**WHAT YOU WILL DO**
Scan the data below. Pull out each line where "scripts" occurs.

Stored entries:
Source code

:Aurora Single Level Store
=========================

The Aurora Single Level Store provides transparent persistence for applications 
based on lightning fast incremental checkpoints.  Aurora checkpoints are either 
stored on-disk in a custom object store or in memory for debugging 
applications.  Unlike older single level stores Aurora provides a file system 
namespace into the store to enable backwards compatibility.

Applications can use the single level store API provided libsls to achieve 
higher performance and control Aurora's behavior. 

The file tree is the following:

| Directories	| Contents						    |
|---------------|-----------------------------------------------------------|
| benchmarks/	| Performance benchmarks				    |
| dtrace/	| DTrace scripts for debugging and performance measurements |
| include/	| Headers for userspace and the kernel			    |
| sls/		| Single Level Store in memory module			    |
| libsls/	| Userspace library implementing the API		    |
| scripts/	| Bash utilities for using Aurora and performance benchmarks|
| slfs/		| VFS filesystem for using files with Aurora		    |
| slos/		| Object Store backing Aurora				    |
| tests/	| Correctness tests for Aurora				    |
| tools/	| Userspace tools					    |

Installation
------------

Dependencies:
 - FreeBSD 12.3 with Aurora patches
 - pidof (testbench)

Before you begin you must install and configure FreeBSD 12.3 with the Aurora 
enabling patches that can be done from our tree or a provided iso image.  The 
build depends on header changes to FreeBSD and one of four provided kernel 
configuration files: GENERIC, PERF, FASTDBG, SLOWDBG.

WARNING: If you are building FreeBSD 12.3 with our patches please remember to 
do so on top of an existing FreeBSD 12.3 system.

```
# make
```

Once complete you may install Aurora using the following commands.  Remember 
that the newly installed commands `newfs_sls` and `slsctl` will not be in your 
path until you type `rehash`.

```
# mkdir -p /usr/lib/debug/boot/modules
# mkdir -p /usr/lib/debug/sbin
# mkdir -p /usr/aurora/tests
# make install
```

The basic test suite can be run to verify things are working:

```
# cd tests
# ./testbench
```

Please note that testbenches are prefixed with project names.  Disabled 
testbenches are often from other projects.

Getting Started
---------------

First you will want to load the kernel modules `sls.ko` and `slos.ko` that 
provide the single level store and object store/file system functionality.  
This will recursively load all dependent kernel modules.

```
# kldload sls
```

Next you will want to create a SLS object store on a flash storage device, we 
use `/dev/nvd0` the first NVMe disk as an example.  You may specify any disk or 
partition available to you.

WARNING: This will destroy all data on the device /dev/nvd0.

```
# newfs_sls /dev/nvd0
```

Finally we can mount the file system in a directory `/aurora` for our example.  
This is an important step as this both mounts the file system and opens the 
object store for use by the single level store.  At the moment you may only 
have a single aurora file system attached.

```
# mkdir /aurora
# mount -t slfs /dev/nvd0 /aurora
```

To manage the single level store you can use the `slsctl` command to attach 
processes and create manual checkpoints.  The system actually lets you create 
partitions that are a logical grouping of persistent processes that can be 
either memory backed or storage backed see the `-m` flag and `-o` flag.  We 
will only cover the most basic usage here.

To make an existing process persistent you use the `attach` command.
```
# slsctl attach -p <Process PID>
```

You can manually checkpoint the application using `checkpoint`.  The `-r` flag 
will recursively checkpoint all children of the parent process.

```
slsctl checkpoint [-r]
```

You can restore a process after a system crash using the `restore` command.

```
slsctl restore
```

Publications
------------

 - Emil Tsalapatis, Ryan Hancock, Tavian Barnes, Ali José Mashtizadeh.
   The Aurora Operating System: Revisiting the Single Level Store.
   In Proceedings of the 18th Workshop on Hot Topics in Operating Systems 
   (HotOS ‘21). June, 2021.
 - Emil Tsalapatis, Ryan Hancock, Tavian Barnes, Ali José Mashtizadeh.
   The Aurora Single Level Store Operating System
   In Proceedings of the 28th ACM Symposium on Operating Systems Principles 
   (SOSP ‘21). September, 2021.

**ANSWER AREA**
| dtrace/	| DTrace scripts for debugging and performance measurements |
| scripts/	| Bash utilities for using Aurora and performance benchmarks|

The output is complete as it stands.